"Comment un artiste peut-il rester fidèle à son art sous une dictature et où commencent l'implication et la responsabilité vis-à-vis de cette dictature ? ". C'est la question que posera le metteur en scène hongrois Istvan Szabo dans son prochain film, Taking Sides - Le cas Furtwaengler. Le réalisateur de Sunshine se penchera sur la procédure de dénazification menée en Allemagne en 1946 à l'encontre du célèbre chef d'orchestre allemand Wilhelm Furtwaengler et abordera ainsi la question de l'implication des artistes dans les régimes autoritaires.
Le chef d'orchestre sera incarné par le comédien suédois Stellan Skarsgard, que l'on a pu voir dans Breaking the waves, Will Hunting, Peur Bleue et que l'on retrouve dans Dancer in the Dark de Lars von Trier.
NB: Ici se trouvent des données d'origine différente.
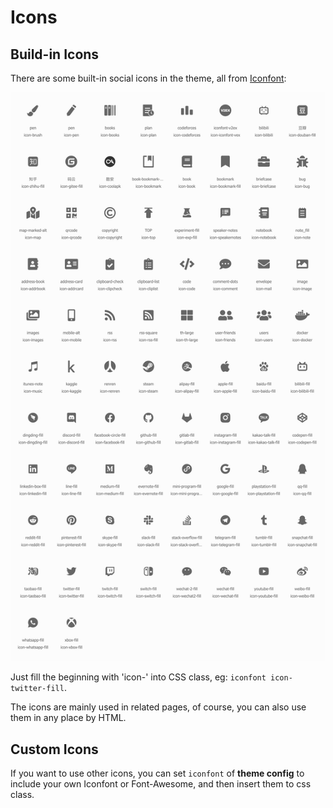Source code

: # Icons

<Adsense :data-ad-client=$themeConfig.ads.client :data-ad-slot=$themeConfig.ads.slot is-new-ads-code="yes" class="side-ads"></Adsense>

## Build-in Icons

There are some built-in social icons in the theme, all from [Iconfont](https://www.iconfont.cn/):

![icons](../../.vuepress/public/iconfont.png)

Just fill the beginning with 'icon-' into CSS class, eg: `iconfont icon-twitter-fill`.

The icons are mainly used in related pages, of course, you can also use them in any place by HTML.

<InArticleAdsense :data-ad-client=$themeConfig.ads.client :data-ad-slot=$themeConfig.ads.inSlot is-new-ads-code="yes"></InArticleAdsense>

## Custom Icons

If you want to use other icons, you can set `iconfont` of **theme config** to include your own Iconfont or Font-Awesome, and then insert them to css class.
L'officier américain chargé de l'interroger et de mener l'enquête sur son implication sera interprété par l'acteur américain Harvey Keitel. On pourra retrouver l'inoubliable interprète de Bad Lieutenant, Smoke, ou La leçon de piano, dans un autre film sur la shoah, The Gray Zone, dans lequel il incarne un docteur juif forcé de travailler pour les nazis et contre les prisonniers du camp de concentration d'Auschwitz. Le comédien incarnera prochainement Satan dans Little Nicky, une comédie horrifique où l'on pourra également croiser Quentin Tarantino, son compère de Reservoir Dogs, Pulp Fiction et Une Nuit en Enfer.
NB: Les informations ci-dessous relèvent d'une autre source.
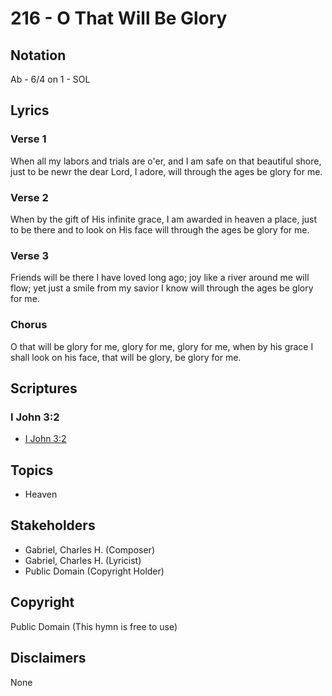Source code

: # 216 - O That Will Be Glory

## Notation

Ab - 6/4 on 1 - SOL

## Lyrics

### Verse 1

When all my labors and trials are o'er, and I am safe on that beautiful shore, just to be newr the dear Lord, I adore, will through the ages be glory for me.

### Verse 2

When by the gift of His infinite grace, I am awarded in heaven a place, just to be there and to look on His face will through the ages be glory for me.

### Verse 3

Friends will be there I have loved long ago; joy like a river around me will flow; yet just a smile from my savior I know will through the ages be glory for me.

### Chorus

O that will be glory for me, glory for me, glory for me, when by his grace I shall look on his face, that will be glory, be glory for me.


## Scriptures

### I John 3:2

- [I John 3:2](https://www.biblegateway.com/passage/?search=I%20John%203%3A2)


## Topics

- Heaven

## Stakeholders

- Gabriel, Charles H. (Composer)
- Gabriel, Charles H. (Lyricist)
- Public Domain (Copyright Holder)

## Copyright

Public Domain
(This hymn is free to use)

## Disclaimers

None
Le tournage du cas Furtwaengler a débuté le 17 octobre. Le film, au budget de 12 millions d'euros, est tourné dans les studios de Babelsberg, près de Berlin, à Berlin même et à Dresde. Pour restituer fidèlement l'Allemagne d'après-guerre, Istvan Szabo s'est adjoint les services du Britannique Ken Adam, créateur des décors des sept premiers James Bond, notamment des centres de commandement du Dr No et du cupide Goldfinger. Le cas Furtwaengler sera l'occasion pour Ken Adam de retrouver la ville de Berlin, qu'il avait fui à l'âge de treize ans pour échapper aux persécutions orchestrées par le régime nazi.
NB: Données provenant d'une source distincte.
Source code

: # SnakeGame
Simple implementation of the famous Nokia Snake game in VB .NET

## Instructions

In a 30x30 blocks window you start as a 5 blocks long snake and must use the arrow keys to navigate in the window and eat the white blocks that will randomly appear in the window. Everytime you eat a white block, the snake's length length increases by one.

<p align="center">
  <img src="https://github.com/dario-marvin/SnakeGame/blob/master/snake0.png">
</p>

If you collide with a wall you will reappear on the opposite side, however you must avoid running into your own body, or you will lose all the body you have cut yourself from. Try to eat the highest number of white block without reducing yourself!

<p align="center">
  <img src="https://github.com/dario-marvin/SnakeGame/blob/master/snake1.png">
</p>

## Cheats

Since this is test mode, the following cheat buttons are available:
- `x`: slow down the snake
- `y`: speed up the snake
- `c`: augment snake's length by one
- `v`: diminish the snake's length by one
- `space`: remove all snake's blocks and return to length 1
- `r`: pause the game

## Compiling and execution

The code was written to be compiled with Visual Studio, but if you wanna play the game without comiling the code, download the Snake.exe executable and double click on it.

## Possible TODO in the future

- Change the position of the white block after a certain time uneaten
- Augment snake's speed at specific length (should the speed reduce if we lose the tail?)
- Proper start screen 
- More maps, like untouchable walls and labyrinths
Né en 1886, Wilhelm Furtwaengler a dirigé la Philarmonique de Berlin, le plus prestigieux orchestre au monde, de 1922 à 1945 puis de 1947 à 1954. Bien qu'il ait protégé des musiciens et compositeurs de religion juive sous le régime nazi, Furtwaengler a été l'un des emblèmes du monde musical sous le nazisme et a par là assuré un soutien à ce régime. L'histoire de ce chef d'orchestre pose ainsi des questions essentielles sur l'implication des artistes dans les régimes dictatoriaux. Comme le souligne Istvan Szabo, "le cas Furtwaebgler n'est pas uniquement une histoire allemande". Il s'est produit "des cas similaires dans l'Italie mussolinienne, l'Espagne franquiste et la Russie stalinienne".
L'histoire a néanmoins prouvé que la musique reste un art universel qui rassemble et qui échappe à la politique : en effet, l'illustre violoniste juif Yehudi Menuhin a joué en 1947 sous la direction de Furtwaengler, dans un geste symbolique de réconciliation entre les deux musiciens.